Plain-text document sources
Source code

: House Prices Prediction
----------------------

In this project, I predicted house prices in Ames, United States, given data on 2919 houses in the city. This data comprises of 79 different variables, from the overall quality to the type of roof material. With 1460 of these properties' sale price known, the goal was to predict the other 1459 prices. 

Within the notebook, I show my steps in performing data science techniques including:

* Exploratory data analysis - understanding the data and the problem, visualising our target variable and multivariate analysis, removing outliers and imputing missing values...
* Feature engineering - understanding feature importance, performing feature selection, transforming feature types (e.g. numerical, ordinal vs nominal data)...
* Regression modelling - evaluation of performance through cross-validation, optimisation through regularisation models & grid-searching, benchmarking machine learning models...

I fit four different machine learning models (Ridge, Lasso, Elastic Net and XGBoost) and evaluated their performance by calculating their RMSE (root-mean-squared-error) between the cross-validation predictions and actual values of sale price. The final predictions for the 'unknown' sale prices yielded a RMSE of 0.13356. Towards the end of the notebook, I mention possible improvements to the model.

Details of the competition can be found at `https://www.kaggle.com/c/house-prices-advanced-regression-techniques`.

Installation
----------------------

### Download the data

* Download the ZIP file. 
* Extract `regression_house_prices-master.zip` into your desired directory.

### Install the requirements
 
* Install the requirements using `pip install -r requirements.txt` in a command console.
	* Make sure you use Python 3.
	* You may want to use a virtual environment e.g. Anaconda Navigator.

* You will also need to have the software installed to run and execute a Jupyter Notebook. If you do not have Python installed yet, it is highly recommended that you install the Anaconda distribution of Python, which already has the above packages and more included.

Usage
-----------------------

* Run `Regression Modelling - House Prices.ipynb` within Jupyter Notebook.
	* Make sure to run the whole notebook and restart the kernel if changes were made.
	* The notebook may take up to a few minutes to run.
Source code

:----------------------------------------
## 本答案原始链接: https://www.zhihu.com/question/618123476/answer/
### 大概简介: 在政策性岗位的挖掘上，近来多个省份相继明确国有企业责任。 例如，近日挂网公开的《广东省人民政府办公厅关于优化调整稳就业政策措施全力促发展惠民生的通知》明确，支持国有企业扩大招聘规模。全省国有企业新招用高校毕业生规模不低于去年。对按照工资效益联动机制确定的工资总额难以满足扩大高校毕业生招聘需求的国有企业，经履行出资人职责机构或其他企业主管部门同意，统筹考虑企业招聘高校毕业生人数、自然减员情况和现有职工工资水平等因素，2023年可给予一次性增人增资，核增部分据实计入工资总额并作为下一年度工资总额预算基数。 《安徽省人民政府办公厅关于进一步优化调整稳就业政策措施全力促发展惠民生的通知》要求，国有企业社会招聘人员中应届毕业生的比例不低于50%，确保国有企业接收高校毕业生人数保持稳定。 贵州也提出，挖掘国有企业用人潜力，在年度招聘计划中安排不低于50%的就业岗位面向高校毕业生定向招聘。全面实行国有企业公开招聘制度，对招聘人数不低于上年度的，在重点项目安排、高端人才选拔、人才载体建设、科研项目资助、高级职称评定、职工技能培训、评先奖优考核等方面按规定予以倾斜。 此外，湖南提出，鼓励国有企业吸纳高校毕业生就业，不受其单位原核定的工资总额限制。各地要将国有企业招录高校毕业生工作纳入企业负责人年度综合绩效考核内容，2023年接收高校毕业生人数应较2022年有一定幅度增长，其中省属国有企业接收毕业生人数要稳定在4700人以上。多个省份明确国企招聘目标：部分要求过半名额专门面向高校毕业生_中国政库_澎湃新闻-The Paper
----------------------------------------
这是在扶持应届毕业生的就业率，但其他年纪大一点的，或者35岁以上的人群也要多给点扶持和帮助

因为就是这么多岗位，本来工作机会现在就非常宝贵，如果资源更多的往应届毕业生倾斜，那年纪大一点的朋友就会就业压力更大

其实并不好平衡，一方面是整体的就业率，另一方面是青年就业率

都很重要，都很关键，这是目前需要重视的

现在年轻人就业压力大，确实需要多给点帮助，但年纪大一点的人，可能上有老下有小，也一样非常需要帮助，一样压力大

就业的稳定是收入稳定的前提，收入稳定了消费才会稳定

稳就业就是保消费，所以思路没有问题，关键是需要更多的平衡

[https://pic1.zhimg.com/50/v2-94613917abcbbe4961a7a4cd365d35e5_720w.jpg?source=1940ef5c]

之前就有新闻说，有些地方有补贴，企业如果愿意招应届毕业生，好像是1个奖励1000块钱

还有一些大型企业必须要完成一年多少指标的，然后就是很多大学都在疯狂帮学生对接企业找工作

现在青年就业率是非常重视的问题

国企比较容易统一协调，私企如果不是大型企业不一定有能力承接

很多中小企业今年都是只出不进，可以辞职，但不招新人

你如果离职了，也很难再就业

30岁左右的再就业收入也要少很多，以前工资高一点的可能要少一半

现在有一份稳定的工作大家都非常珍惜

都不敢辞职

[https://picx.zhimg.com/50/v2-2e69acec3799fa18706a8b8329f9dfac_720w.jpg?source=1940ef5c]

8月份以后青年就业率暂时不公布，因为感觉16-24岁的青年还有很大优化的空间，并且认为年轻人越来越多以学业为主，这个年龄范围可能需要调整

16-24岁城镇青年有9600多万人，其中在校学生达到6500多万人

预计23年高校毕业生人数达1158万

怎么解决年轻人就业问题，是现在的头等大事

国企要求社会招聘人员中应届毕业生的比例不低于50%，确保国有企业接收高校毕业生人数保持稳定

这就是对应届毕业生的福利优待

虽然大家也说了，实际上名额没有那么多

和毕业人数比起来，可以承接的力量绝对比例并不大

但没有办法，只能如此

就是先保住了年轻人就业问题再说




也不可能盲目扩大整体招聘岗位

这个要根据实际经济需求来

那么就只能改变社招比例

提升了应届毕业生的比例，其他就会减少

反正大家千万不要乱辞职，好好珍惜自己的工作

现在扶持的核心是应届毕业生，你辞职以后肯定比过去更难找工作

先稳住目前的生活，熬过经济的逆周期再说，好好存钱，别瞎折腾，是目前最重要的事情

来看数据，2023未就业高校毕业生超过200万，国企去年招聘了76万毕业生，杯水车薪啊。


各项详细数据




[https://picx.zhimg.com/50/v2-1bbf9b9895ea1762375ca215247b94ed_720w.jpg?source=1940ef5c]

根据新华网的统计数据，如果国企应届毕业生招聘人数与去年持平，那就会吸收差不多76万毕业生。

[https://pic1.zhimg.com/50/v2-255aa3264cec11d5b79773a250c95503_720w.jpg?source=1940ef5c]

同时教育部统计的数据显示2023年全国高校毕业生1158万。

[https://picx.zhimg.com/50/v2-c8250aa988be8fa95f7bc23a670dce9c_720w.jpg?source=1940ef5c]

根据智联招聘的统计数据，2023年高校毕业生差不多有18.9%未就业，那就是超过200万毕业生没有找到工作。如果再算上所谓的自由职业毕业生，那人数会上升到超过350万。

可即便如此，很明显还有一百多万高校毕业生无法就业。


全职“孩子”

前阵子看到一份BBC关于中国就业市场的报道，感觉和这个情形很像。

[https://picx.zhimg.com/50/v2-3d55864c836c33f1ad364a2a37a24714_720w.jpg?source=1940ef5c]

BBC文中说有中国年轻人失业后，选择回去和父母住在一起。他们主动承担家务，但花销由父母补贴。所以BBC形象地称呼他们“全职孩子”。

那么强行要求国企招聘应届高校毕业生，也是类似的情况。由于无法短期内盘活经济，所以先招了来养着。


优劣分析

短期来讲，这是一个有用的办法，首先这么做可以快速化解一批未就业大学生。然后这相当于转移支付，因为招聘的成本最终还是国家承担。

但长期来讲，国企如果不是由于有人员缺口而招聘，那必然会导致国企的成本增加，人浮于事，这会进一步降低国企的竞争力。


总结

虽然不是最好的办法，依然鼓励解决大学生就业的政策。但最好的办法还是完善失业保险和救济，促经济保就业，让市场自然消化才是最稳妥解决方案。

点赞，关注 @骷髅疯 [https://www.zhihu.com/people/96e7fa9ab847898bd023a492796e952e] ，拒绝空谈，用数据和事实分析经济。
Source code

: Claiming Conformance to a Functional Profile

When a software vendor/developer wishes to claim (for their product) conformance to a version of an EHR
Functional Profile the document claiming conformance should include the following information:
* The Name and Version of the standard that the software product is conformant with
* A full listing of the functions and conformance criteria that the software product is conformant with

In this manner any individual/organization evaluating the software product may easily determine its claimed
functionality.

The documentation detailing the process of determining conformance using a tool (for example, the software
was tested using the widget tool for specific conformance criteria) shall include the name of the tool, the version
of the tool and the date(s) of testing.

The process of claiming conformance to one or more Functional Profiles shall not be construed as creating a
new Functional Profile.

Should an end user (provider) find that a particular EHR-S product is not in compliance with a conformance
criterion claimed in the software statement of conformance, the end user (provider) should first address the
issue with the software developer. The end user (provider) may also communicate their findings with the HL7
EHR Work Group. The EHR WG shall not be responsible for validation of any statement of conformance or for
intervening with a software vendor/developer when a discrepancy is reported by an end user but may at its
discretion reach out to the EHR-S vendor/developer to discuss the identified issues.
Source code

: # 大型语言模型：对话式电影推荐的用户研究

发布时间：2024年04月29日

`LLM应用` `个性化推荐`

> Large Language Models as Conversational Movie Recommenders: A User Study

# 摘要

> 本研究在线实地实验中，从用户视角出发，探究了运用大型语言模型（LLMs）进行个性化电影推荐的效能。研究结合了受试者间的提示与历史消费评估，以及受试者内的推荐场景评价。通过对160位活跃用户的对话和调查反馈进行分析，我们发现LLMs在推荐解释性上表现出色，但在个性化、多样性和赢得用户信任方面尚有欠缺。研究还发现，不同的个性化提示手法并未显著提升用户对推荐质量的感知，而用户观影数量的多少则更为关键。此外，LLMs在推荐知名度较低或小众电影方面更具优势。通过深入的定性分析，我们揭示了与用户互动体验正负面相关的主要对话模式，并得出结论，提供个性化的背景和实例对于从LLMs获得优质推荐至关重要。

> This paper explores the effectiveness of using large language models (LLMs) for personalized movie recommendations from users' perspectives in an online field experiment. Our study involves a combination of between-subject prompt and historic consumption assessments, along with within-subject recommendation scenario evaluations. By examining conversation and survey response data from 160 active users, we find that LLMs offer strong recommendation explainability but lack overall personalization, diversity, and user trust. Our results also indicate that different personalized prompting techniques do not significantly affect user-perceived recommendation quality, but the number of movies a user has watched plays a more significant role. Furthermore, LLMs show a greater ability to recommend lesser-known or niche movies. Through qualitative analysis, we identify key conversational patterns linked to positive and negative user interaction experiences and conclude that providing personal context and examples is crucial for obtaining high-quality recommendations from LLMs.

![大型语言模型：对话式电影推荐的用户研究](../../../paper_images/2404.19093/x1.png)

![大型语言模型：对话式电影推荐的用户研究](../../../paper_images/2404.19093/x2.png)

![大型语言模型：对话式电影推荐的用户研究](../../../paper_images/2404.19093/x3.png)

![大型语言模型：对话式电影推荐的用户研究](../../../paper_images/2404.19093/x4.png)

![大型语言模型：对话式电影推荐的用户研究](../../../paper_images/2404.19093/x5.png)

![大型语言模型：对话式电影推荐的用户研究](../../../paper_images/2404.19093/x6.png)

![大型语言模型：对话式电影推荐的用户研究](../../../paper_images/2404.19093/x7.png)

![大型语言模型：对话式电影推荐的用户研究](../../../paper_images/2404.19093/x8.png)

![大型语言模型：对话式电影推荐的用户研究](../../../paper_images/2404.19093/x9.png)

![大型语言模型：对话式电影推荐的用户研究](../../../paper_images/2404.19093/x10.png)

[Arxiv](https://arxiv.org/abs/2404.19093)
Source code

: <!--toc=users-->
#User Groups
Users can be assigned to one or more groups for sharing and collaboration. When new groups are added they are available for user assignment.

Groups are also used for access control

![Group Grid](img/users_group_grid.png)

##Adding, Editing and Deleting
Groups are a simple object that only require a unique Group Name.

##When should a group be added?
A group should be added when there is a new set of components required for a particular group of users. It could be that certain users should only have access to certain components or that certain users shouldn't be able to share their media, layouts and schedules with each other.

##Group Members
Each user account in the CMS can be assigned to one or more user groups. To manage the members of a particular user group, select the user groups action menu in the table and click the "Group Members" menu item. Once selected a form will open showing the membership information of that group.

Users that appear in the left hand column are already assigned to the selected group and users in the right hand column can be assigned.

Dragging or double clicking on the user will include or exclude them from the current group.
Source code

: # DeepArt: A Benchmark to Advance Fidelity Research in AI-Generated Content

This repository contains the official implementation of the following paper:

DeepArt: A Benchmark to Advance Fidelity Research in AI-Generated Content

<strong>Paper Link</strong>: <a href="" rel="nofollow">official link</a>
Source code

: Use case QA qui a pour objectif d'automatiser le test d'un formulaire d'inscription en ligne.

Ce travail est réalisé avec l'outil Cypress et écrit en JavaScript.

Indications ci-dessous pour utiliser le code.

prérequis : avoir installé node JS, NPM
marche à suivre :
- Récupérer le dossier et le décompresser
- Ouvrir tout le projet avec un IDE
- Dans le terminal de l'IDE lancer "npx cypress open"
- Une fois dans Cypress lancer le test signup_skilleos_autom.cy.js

▶ [Your instructions]:
Print exactly the stretch of lines beginning with the one that holds "marche à suivre" and ending at the last line above.

▶ [Result]:
marche à suivre :
- Récupérer le dossier et le décompresser
- Ouvrir tout le projet avec un IDE
- Dans le terminal de l'IDE lancer "npx cypress open"
- Une fois dans Cypress lancer le test signup_skilleos_autom.cy.js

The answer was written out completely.